(Data entries)
○ ○ ○ ○ ○

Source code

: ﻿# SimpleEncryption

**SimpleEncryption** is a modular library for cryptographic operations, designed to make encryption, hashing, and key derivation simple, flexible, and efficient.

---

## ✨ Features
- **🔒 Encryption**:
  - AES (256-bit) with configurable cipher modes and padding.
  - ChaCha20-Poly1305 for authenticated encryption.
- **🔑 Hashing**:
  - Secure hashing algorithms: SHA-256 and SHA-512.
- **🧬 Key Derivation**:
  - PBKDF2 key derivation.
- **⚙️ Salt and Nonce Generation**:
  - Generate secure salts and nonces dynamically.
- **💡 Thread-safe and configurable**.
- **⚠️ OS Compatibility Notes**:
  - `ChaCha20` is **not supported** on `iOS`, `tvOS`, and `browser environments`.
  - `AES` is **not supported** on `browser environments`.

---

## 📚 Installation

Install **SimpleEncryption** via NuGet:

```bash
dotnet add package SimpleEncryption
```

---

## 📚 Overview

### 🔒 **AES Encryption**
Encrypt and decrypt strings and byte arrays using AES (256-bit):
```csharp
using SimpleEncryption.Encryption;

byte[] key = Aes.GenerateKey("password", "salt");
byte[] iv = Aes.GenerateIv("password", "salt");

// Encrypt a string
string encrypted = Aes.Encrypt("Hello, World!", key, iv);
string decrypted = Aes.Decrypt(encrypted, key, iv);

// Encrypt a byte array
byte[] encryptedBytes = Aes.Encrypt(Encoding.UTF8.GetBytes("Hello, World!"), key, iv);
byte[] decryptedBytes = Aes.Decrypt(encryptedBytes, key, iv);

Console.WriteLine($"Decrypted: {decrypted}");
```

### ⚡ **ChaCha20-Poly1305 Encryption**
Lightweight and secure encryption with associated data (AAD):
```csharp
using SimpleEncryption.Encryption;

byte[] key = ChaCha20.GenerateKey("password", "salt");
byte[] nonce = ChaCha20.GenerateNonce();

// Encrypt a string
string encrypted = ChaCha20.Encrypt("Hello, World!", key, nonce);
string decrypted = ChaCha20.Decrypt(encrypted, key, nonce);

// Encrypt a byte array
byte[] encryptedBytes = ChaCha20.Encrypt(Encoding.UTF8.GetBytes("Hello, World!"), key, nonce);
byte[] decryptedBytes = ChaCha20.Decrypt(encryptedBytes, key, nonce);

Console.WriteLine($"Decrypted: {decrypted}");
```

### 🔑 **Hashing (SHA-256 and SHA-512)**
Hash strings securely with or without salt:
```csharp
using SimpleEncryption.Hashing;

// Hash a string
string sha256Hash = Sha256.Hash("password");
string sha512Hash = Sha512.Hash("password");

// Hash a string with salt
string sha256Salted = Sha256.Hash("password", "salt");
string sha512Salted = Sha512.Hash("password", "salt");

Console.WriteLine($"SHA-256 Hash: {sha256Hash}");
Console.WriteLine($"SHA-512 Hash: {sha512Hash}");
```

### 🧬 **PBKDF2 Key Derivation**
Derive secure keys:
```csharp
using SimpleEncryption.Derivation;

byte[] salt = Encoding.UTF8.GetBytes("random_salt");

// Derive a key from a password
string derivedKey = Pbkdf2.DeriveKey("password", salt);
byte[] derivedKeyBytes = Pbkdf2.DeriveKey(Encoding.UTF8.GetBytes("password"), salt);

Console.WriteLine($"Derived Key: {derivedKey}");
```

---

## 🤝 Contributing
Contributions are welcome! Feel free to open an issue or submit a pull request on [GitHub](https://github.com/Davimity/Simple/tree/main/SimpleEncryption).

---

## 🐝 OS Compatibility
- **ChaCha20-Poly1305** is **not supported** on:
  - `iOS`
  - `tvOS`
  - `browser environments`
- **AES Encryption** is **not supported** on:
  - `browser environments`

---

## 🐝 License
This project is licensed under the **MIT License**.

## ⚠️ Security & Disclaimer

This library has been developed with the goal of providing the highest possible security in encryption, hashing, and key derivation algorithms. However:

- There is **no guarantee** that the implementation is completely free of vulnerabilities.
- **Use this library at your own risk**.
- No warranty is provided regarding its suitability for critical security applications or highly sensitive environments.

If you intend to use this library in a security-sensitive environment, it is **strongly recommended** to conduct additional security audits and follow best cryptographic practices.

○ ○ ○ ○ ○

• [About this exercise]: If a line of the entries holds the word "tvOS", copy it out.

• [Result of the exercise]:
  - `ChaCha20` is **not supported** on `iOS`, `tvOS`, and `browser environments`.
  - `tvOS`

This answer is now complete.